** Supplied records follows **

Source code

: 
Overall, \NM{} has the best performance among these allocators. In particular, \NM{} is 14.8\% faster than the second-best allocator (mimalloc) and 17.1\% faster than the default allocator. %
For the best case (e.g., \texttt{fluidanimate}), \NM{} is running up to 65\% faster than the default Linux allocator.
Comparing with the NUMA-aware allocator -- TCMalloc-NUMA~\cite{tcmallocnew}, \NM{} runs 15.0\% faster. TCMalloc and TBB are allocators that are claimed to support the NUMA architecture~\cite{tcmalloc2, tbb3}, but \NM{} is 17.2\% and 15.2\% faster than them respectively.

** End of Supplied records **
** Supplied records follows **

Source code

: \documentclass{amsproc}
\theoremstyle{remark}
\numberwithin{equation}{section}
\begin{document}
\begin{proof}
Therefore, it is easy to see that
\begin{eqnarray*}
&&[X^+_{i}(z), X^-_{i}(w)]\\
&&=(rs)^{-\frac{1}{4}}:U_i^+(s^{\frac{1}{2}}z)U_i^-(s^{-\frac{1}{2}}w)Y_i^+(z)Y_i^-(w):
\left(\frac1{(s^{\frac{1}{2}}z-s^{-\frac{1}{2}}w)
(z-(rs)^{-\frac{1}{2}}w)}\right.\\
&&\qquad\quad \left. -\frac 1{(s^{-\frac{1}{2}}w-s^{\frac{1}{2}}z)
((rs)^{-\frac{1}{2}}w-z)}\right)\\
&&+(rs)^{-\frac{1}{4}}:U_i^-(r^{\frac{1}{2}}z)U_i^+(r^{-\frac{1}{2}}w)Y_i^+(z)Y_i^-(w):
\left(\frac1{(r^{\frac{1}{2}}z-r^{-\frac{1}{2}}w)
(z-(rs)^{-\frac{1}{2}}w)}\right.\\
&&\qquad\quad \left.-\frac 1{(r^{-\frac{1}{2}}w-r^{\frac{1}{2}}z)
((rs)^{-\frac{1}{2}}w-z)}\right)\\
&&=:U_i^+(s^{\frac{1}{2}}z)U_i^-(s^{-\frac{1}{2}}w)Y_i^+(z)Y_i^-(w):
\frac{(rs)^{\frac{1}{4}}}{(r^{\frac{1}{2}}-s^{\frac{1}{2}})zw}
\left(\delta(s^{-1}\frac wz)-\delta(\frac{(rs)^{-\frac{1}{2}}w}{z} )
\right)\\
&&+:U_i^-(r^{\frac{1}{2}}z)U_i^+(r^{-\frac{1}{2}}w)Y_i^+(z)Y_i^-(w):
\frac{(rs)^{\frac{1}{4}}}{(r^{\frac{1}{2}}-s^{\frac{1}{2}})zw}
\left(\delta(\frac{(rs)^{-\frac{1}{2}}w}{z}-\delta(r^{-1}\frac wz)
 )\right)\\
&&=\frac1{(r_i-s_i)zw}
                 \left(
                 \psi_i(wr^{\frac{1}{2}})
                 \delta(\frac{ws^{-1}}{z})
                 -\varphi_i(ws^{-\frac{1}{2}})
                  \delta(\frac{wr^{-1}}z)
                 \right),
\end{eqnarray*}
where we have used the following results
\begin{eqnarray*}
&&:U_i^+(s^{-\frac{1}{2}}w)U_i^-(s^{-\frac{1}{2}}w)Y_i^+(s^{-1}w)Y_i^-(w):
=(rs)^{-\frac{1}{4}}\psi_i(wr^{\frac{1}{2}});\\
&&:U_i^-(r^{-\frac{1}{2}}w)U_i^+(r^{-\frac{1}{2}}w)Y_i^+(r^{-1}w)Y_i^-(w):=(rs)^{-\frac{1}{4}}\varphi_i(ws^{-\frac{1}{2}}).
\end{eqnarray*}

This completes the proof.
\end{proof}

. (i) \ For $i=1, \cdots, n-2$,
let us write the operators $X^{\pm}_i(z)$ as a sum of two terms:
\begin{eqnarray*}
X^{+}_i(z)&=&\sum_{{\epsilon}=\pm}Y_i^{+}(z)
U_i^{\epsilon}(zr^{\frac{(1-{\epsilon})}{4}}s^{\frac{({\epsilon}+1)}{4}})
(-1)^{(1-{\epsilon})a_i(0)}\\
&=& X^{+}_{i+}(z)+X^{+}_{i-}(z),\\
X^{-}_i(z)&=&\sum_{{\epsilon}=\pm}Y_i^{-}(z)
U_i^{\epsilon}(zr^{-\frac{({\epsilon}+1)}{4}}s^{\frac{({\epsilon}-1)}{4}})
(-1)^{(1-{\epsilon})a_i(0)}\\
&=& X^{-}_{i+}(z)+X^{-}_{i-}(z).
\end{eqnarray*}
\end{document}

** End of Supplied records **

Work out how many lines in the data above hold the word "proof". Reply with nothing but the count.

3